(Dataset records)
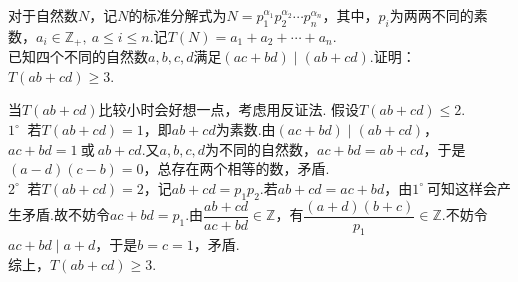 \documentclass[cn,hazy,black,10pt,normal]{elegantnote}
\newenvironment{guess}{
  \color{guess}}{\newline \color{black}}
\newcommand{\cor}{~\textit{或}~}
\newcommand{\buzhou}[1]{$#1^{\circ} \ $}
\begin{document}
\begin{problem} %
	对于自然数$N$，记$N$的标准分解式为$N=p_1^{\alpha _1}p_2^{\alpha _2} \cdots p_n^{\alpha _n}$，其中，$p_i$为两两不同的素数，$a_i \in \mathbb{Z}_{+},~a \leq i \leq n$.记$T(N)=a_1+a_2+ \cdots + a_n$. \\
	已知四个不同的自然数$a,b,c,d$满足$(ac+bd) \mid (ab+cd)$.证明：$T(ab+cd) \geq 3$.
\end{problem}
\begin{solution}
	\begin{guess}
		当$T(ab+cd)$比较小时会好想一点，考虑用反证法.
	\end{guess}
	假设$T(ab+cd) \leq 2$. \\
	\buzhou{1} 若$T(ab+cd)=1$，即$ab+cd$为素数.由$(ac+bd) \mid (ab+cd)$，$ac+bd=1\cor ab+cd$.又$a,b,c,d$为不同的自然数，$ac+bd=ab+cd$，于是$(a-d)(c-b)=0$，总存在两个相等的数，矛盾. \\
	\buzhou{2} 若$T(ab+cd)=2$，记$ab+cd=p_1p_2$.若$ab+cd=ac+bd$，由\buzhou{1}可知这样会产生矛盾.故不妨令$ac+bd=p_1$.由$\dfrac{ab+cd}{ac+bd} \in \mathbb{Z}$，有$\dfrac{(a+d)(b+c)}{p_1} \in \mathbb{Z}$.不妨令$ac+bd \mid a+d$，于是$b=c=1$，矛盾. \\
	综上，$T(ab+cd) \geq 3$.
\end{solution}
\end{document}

...

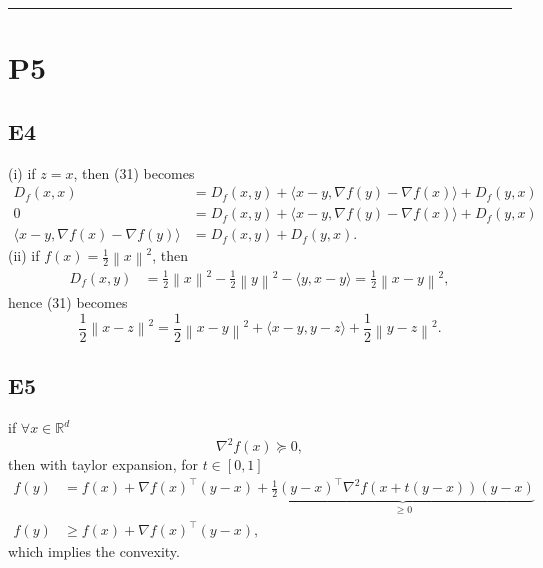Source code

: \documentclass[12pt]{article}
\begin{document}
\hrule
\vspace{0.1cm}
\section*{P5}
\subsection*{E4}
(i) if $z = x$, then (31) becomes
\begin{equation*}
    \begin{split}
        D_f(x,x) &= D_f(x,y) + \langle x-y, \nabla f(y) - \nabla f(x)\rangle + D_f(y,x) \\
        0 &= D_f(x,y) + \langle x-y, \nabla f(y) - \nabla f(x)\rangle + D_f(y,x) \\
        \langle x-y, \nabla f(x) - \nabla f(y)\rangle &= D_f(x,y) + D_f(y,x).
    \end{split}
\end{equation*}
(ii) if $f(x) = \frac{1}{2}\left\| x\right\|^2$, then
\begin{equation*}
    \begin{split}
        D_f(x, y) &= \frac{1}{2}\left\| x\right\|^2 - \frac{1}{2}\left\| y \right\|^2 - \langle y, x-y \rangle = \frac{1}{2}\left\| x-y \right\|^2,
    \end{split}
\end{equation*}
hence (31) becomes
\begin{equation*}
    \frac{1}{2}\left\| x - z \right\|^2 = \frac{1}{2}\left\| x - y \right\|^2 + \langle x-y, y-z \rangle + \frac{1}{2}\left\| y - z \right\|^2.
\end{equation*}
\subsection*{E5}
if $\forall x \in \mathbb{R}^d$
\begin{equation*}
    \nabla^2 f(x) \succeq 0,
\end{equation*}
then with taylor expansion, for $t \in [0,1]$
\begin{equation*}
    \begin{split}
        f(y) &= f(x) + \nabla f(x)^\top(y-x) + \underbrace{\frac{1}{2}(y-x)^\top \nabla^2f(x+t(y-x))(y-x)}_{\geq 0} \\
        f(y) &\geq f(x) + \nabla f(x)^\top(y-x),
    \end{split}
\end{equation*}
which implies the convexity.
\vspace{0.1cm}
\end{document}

| Instructions to follow |
Among the lines of the preceding data, which ones hold the word "langle"? List them.

| Completed task |
        D_f(x,x) &= D_f(x,y) + \langle x-y, \nabla f(y) - \nabla f(x)\rangle + D_f(y,x) \\
        0 &= D_f(x,y) + \langle x-y, \nabla f(y) - \nabla f(x)\rangle + D_f(y,x) \\
        \langle x-y, \nabla f(x) - \nabla f(y)\rangle &= D_f(x,y) + D_f(y,x).
        D_f(x, y) &= \frac{1}{2}\left\| x\right\|^2 - \frac{1}{2}\left\| y \right\|^2 - \langle y, x-y \rangle = \frac{1}{2}\left\| x-y \right\|^2,
    \frac{1}{2}\left\| x - z \right\|^2 = \frac{1}{2}\left\| x - y \right\|^2 + \langle x-y, y-z \rangle + \frac{1}{2}\left\| y - z \right\|^2.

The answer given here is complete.